### Task statement
The answer must be one number: the count of lines in the data below that include "more".
____________________
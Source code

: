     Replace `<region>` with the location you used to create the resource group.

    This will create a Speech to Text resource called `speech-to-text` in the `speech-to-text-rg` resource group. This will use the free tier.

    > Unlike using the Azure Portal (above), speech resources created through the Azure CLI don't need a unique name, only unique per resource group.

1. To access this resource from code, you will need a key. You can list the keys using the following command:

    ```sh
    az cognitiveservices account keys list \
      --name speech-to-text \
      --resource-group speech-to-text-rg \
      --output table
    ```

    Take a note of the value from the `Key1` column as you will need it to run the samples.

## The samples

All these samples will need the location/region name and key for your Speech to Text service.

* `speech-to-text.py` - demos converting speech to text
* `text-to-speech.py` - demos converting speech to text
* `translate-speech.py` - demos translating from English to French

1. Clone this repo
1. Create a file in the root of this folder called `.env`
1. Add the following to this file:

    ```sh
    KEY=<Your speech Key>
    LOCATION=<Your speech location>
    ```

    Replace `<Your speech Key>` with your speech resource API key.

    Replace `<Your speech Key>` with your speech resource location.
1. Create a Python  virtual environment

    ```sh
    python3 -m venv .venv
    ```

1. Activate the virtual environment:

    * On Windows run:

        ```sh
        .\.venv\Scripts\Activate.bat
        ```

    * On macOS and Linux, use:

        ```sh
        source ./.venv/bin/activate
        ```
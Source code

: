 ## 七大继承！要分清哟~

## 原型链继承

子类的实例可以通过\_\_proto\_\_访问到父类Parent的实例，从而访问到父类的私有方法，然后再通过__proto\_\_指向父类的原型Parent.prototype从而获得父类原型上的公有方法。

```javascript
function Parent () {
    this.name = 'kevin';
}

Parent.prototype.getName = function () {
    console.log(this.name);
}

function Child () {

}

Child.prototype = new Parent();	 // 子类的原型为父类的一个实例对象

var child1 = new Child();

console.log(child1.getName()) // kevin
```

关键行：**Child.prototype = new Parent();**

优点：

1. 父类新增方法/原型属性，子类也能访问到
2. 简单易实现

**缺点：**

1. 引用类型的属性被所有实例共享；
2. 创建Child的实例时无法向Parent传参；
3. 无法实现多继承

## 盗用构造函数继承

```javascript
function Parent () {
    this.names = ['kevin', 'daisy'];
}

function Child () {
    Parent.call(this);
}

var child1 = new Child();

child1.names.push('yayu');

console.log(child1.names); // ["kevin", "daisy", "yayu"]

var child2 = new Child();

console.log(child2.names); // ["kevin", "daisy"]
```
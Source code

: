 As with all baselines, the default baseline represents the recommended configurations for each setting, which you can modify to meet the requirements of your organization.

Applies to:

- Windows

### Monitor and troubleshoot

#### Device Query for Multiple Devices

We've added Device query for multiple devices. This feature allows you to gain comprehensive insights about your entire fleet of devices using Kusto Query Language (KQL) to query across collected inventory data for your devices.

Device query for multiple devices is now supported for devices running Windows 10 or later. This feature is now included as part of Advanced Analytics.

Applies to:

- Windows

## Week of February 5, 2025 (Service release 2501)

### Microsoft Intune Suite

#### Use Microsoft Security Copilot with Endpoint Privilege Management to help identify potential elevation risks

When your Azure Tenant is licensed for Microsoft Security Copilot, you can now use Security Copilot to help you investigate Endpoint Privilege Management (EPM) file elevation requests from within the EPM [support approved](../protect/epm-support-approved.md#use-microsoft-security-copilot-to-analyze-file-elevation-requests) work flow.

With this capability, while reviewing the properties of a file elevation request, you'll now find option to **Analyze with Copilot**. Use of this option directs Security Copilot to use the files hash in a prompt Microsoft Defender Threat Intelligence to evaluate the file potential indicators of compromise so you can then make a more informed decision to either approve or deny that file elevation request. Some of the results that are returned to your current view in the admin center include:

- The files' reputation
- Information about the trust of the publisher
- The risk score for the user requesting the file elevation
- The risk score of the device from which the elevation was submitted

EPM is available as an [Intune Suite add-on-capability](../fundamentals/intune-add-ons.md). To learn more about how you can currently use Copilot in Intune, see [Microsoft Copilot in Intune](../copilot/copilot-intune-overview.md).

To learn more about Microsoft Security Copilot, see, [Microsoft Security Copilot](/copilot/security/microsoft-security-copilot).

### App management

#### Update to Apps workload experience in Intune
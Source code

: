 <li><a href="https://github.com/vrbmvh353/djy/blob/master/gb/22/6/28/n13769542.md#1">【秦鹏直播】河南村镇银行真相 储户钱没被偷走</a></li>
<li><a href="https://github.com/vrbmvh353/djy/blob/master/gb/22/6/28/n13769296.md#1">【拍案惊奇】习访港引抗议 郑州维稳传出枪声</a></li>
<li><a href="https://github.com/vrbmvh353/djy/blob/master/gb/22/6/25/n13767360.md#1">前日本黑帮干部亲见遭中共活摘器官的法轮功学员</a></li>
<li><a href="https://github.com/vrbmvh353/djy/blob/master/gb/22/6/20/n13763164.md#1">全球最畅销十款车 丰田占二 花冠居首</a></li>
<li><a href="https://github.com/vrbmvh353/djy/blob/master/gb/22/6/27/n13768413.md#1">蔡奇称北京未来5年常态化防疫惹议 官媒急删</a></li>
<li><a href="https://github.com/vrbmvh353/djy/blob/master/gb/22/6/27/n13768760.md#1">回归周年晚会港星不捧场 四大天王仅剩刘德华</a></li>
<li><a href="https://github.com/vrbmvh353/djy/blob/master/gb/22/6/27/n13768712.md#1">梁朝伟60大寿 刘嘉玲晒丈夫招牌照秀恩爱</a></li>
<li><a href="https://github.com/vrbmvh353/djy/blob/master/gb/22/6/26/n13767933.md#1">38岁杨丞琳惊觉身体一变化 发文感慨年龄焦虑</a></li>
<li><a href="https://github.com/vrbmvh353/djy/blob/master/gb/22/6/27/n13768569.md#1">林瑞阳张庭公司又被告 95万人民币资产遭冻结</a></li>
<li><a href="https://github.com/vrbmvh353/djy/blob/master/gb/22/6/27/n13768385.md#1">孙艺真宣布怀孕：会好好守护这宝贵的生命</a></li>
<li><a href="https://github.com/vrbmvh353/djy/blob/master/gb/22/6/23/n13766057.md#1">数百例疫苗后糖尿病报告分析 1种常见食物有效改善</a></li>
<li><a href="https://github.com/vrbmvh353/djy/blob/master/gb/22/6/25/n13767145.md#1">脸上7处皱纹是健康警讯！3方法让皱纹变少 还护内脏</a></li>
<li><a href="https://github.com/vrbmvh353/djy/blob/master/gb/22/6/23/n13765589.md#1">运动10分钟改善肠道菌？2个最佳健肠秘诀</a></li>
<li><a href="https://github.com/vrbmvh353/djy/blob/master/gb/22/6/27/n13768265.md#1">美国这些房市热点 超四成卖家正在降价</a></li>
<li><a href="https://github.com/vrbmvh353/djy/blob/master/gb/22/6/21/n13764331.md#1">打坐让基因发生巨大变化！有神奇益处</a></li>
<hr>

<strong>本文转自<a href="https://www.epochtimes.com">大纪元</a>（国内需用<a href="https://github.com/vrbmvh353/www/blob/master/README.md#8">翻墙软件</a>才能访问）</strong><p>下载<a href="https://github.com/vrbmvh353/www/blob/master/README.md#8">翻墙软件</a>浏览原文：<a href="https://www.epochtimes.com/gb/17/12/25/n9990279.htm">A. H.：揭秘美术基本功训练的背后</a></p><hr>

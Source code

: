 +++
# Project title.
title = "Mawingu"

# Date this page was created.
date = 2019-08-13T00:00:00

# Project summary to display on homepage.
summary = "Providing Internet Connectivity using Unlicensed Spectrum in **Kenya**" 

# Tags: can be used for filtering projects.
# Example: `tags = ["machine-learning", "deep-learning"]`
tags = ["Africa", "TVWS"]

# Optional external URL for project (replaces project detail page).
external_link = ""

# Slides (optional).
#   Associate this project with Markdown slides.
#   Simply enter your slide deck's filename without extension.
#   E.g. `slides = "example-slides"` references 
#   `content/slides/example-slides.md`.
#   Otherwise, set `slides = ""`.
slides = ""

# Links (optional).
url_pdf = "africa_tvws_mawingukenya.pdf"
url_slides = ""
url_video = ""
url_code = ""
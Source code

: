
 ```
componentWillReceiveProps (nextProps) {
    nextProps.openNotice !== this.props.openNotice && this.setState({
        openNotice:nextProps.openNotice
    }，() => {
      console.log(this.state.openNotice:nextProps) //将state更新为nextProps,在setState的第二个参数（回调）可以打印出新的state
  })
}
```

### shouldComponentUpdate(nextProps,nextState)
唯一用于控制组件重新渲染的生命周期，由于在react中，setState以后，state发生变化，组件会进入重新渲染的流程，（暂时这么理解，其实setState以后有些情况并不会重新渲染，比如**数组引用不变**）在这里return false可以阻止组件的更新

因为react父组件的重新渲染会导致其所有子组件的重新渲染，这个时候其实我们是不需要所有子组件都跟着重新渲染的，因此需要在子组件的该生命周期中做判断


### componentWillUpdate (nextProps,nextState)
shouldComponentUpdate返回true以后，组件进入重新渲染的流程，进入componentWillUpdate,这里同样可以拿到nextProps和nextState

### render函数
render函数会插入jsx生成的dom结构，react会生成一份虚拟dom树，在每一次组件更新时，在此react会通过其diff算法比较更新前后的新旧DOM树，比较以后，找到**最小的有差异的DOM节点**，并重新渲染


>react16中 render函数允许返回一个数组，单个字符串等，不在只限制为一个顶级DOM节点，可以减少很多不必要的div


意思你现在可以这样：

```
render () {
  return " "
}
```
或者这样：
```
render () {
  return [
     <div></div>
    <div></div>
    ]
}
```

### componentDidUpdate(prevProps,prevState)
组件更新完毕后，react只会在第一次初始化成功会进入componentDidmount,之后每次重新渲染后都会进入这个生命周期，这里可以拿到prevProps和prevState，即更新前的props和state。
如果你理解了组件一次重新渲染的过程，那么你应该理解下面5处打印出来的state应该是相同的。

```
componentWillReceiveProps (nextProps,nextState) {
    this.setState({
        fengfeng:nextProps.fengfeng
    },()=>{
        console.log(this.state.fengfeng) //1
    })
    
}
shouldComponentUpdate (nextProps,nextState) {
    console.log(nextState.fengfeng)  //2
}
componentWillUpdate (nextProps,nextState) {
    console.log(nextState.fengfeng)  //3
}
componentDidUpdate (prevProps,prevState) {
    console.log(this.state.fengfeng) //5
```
____________________
### The answer
3